The lawsuit said both corporations aided and profited from child slave labor in the Ivorian cocoa sector—which along with neighboring Ghana supplies a majority of the world’s cocoa beans—and “knew or should have known” that the farms were exploiting enslaved children yet continued to provide those farms with resources.
The 8-1 decision by Supreme Court justices, however, held that the corporations could not be sued for the overseas abuses. Justice Clarence Thomas wrote in the majority opinion that “nearly all the conduct that they say aided and abetted forced labor—providing training, fertilizer, tools, and cash to overseas farms—occurred in Ivory Coast.”
Plaintiffs had sued under the authority of the long-standing Alien Tort Statute, or ATS, a law that allows federal courts to hear civil cases that are filed by foreign citizens.
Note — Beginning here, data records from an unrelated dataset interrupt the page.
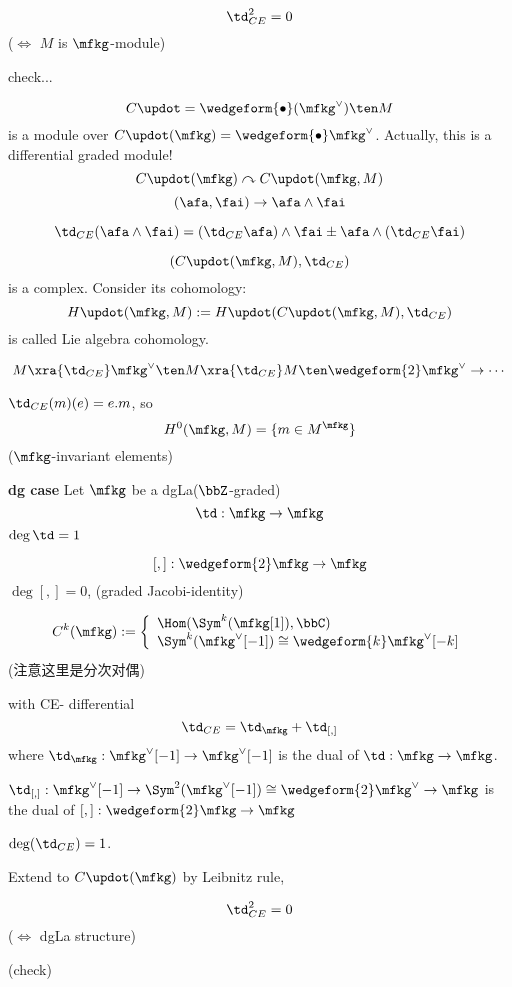 \begin{prop}
$$\td_{CE}^2=0$$
($\iff$ $M$ is $\mfkg$-module)
\end{prop}
check...

\begin{rem}
$$C\updot=\wedgeform{\bullet}(\mfkg^\vee)\ten M$$
is a module over $C\updot(\mfkg)=\wedgeform{\bullet}\mfkg^\vee$.
Actually, this is a differential graded module!
$$C\updot(\mfkg)\curvearrowright C\updot(\mfkg,M)$$
$$(\afa,\fai)\to \afa\wedge\fai$$

$$\td_{CE}(\afa\wedge\fai)=(\td_{CE}\afa)\wedge\fai\pm\afa\wedge(\td_{CE}\fai)$$
\end{rem}

\begin{rem}
$$(C\updot(\mfkg,M),\td_{CE})$$
is a complex. Consider its cohomology:
$$H\updot(\mfkg,M):=H\updot(C\updot(\mfkg,M),\td_{CE})$$
is called Lie algebra cohomology.
\end{rem}

$$M\xra{\td_{CE}}\mfkg^\vee\ten M\xra{\td_{CE}}
M\ten\wedgeform{2}\mfkg^\vee\to\cdots$$

$\td_{CE}(m)(e)=e.m$, so 
$$H^0(\mfkg,M)=\{m\in M^\mfkg\}$$
($\mfkg$-invariant elements)

\textbf{dg case}
Let $\mfkg$ be a dgLa($\bbZ$-graded)
$$\td:\mfkg\to\mfkg$$
$\deg\td=1$

$$[,]:\wedgeform{2}\mfkg\to\mfkg$$
$\deg[,]=0$,
(graded Jacobi-identity)

\begin{definition}
$$
  C^k(\mfkg):=
    \left\{
      \begin{array}{l}
        \Hom(\Sym^k(\mfkg[1]),\bbC)  \\
        \Sym^k(\mfkg^\vee[-1])\cong\wedgeform{k}\mfkg^\vee[-k]
      \end{array}
    \right.
$$
(注意这里是分次对偶)

with CE- differential
$$\td_{CE}=\td_{\mfkg}+\td_{[,]}$$
where $\td_{\mfkg}:\mfkg^\vee[-1]\to\mfkg^\vee[-1]$ is the dual of $\td:\mfkg\to\mfkg$.

$\td_{[,]}:\mfkg^\vee[-1]\to \Sym^2(\mfkg^\vee[-1])\cong\wedgeform{2}\mfkg^\vee\to\mfkg$
is the dual of $[,]:\wedgeform{2}\mfkg\to\mfkg$
\end{definition}

$\deg(\td_{CE})=1$.

Extend to $C\updot(\mfkg)$ by Leibnitz rule,
\begin{prop}
$$\td_{CE}^2=0$$
($\iff$ dgLa structure)
\end{prop}
(check)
But, the courts have held that ATS only applies to domestic cases, rather than extraterrestrial ones. Thomas referenced that in the opinion when he wrote, “Pleading general corporate activity, like ‘mere corporate presence,’ does not draw a sufficient connection between the cause of action respondents seek and domestic conduct.”
Cocoa’s connection to child slavery
Ivory Coast is by far the world’s largest producer of cocoa beans, and is expected to bring more than 2.1 million metric tons of the chocolate precursor to market during the 2020-2021 cycle, according to Statista. Ghana is a distant second on the list, providing 850,000 metric tons over the same period.
Details in the Malian plaintiffs’ action reveal what life is like on many of the Ivorian cocoa bean farms. The plaintiffs said they were compelled to work 12- to 14-hour days at least six days a week without pay, were forced to live in inhumane conditions, and were witnesses to torture by armed guards.
Plaintiffs’ attorneys specifically said Nestlé USA knew about conditions at the farms after personal site visits. They also argued that Nestlé “maintains an unusual degree of control over the Ivorian cocoa sector because of its enormous buying power,” and that, “Every major operational decision regarding Nestlé’s U.S. business, including the sourcing and supervision of its cocoa supply chain in the Ivory Coast, is made or approved by Nestlé USA’s executives in the United States.”
That did not constitute direct action by Nestlé in Ivory Coast, eight of nine justices concurred, and the decision establishes additional limitation on actions brought before federal courts about abuses that occurred outside of the U.S. Nestlé USA did not immediately respond to request for comment about the case.
Cargill, in a statement, said the ruling “affirms Cargill’s analysis of the law and confirms this suit has no basis to proceed.”
And, “Cargill’s work to keep child labor out of the cocoa supply chain is unwavering. We do not tolerate the use of child labor in our operations or supply chains and we are working every day to prevent it.”